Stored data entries
#####

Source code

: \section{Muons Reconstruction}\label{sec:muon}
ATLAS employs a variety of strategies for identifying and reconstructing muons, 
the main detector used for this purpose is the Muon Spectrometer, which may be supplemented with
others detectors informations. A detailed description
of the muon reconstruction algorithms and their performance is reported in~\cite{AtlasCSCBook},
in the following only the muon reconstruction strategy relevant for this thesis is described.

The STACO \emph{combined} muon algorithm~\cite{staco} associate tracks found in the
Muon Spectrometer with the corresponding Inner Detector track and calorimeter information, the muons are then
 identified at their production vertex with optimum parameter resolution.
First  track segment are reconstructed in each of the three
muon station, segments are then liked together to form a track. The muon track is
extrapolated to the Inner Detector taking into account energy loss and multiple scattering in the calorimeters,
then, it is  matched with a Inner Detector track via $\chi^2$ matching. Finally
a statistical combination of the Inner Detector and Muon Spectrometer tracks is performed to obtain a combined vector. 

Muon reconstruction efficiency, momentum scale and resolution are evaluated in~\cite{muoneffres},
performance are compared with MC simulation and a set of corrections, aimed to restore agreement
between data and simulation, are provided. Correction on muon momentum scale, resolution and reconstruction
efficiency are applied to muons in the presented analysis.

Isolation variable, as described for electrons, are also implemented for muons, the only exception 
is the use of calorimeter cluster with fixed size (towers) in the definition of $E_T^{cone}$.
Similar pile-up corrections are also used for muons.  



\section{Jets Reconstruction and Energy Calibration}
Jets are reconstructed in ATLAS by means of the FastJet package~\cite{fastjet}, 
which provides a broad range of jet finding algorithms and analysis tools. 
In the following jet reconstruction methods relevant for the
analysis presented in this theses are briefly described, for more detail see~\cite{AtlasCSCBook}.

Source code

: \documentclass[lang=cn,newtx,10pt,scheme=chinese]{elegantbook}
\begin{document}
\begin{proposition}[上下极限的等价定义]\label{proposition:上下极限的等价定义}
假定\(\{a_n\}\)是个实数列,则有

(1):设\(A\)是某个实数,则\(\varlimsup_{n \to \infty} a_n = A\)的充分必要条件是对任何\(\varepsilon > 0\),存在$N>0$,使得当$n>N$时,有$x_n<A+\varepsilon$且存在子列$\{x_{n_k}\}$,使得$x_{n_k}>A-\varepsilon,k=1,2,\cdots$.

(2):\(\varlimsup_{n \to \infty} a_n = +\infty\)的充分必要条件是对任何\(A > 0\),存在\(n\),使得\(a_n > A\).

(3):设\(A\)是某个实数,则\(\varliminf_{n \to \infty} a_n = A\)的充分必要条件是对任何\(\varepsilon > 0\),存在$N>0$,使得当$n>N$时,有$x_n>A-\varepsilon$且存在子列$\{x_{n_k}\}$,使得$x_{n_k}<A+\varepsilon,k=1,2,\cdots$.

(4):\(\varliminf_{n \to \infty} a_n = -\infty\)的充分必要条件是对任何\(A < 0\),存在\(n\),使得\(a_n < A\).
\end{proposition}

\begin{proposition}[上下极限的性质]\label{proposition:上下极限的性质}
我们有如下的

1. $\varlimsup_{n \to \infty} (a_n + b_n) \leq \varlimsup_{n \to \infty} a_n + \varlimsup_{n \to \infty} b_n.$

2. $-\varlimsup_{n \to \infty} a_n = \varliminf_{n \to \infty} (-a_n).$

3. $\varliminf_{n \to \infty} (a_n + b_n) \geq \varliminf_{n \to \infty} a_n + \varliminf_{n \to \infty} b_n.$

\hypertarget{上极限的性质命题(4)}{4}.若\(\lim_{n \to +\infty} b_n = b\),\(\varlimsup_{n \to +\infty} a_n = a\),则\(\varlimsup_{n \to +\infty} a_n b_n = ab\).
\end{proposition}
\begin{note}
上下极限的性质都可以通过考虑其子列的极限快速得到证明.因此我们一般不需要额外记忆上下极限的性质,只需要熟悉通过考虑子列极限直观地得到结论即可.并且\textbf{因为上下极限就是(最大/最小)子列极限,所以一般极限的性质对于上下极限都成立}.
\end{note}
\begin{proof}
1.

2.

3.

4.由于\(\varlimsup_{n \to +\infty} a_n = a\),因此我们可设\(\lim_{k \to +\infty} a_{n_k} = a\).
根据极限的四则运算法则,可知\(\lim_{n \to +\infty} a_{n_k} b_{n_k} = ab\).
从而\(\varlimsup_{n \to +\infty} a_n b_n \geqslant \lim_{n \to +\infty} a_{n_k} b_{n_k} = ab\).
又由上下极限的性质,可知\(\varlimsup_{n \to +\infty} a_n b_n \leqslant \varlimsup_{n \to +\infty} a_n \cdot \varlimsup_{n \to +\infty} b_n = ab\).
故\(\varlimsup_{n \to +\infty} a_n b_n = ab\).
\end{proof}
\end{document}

#####

TASK: The expected answer is a copy of each line above containing "their".

EXPECTED OUTPUT:
of the muon reconstruction algorithms and their performance is reported in~\cite{AtlasCSCBook},
 identified at their production vertex with optimum parameter resolution.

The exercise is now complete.